By Perfectual Linnan Labik
Recently, I have been reflecting on the true meaning of describing someone as “exposed.”
In Ghana, like in different places elsewhere, the word often denotes persons who have travelled extensively, are well educated, have engaged with prominent figures, or have encountered the refined aspects of modernity.
Individuals are deemed exposed because they have experienced organised urban areas, efficient transportation networks, international airports, foreign academic institutions, corporate settings, and other tangible signs often associated with development.
Is it possible for an individual to be surrounded by affluence yet is completely unexposed to poverty? Is it possible for an individual to traverse countries and remain oblivious to deprivation? Is it possible to discuss development with confidence while being detached from the reality of the people it aims to benefit?

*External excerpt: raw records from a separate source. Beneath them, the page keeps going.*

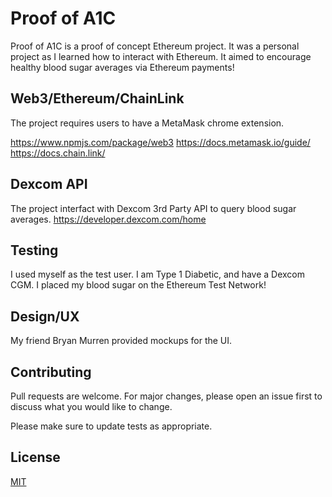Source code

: # Proof of A1C

Proof of A1C is a proof of concept Ethereum project. It was a personal project as I learned how to interact with Ethereum. It aimed to encourage healthy blood sugar averages via Ethereum payments!

## Web3/Ethereum/ChainLink

The project requires users to have a MetaMask chrome extension. 

https://www.npmjs.com/package/web3
https://docs.metamask.io/guide/
https://docs.chain.link/

## Dexcom API

The project interfact with Dexcom 3rd Party API to query blood sugar averages. 
https://developer.dexcom.com/home

## Testing

I used myself as the test user. I am Type 1 Diabetic, and have a Dexcom CGM. I placed my blood sugar on the Ethereum Test Network!

## Design/UX

My friend Bryan Murren provided mockups for the UI. 

## Contributing

Pull requests are welcome. For major changes, please open an issue first
to discuss what you would like to change.

Please make sure to update tests as appropriate.

## License

[MIT](https://choosealicense.com/licenses/mit/)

These tensions have lingered on my mind due to recent discussions I have had with people around poverty and development. During several debates, I noticed recurrent arguments: poor folks are poor because they are lazy; individuals and societies remain in poverty because they do not work hard enough; if some individuals have succeeded, then others who have not, are simply making excuses.
Such debates are not new, especially in our socioeconomic context. We discuss these issues in our workplaces, with friends and family, policy arenas, social media, and every day conversations. However, each time I hear these conversations, I am astonished by their dangerously simplistic and reductionist nature.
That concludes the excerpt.